_WHAT THE TASK ASKS_
Your answer must be an exact copy of the data below, minus any pictures.

_DATA SUPPLIED_
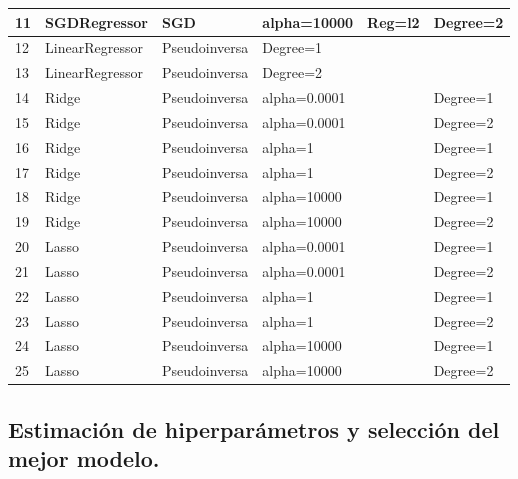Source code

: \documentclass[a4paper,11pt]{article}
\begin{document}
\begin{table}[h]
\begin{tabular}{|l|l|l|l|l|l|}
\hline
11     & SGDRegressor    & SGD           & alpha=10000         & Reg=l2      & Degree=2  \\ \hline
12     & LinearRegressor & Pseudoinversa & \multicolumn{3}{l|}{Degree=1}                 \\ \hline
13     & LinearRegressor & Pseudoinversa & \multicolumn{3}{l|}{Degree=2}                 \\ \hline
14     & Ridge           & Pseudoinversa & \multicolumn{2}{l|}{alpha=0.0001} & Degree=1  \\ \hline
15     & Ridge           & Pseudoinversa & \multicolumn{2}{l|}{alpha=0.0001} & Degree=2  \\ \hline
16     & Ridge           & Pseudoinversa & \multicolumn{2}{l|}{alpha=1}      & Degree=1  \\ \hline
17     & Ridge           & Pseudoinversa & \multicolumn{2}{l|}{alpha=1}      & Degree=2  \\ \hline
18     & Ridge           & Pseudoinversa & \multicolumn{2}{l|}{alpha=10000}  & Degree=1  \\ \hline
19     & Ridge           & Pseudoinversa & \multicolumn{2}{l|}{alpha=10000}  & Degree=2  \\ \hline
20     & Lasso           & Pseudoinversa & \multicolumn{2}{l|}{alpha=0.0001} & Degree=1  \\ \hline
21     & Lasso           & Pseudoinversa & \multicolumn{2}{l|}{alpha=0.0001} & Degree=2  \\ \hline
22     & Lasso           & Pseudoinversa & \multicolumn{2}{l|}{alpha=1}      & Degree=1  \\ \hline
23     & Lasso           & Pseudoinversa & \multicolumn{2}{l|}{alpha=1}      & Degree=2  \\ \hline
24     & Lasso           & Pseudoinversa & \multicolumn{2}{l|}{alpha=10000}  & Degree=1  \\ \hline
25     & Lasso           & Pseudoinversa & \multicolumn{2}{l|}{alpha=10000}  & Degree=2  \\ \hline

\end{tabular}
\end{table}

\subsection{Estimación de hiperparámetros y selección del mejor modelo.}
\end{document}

_RESULT FOR THIS TASK_
Source code

: \documentclass[a4paper,11pt]{article}
\begin{document}
\begin{table}[h]
\begin{tabular}{|l|l|l|l|l|l|}
\hline
11     & SGDRegressor    & SGD           & alpha=10000         & Reg=l2      & Degree=2  \\ \hline
12     & LinearRegressor & Pseudoinversa & \multicolumn{3}{l|}{Degree=1}                 \\ \hline
13     & LinearRegressor & Pseudoinversa & \multicolumn{3}{l|}{Degree=2}                 \\ \hline
14     & Ridge           & Pseudoinversa & \multicolumn{2}{l|}{alpha=0.0001} & Degree=1  \\ \hline
15     & Ridge           & Pseudoinversa & \multicolumn{2}{l|}{alpha=0.0001} & Degree=2  \\ \hline
16     & Ridge           & Pseudoinversa & \multicolumn{2}{l|}{alpha=1}      & Degree=1  \\ \hline
17     & Ridge           & Pseudoinversa & \multicolumn{2}{l|}{alpha=1}      & Degree=2  \\ \hline
18     & Ridge           & Pseudoinversa & \multicolumn{2}{l|}{alpha=10000}  & Degree=1  \\ \hline
19     & Ridge           & Pseudoinversa & \multicolumn{2}{l|}{alpha=10000}  & Degree=2  \\ \hline
20     & Lasso           & Pseudoinversa & \multicolumn{2}{l|}{alpha=0.0001} & Degree=1  \\ \hline
21     & Lasso           & Pseudoinversa & \multicolumn{2}{l|}{alpha=0.0001} & Degree=2  \\ \hline
22     & Lasso           & Pseudoinversa & \multicolumn{2}{l|}{alpha=1}      & Degree=1  \\ \hline
23     & Lasso           & Pseudoinversa & \multicolumn{2}{l|}{alpha=1}      & Degree=2  \\ \hline
24     & Lasso           & Pseudoinversa & \multicolumn{2}{l|}{alpha=10000}  & Degree=1  \\ \hline
25     & Lasso           & Pseudoinversa & \multicolumn{2}{l|}{alpha=10000}  & Degree=2  \\ \hline

\end{tabular}
\end{table}

\subsection{Estimación de hiperparámetros y selección del mejor modelo.}
\end{document}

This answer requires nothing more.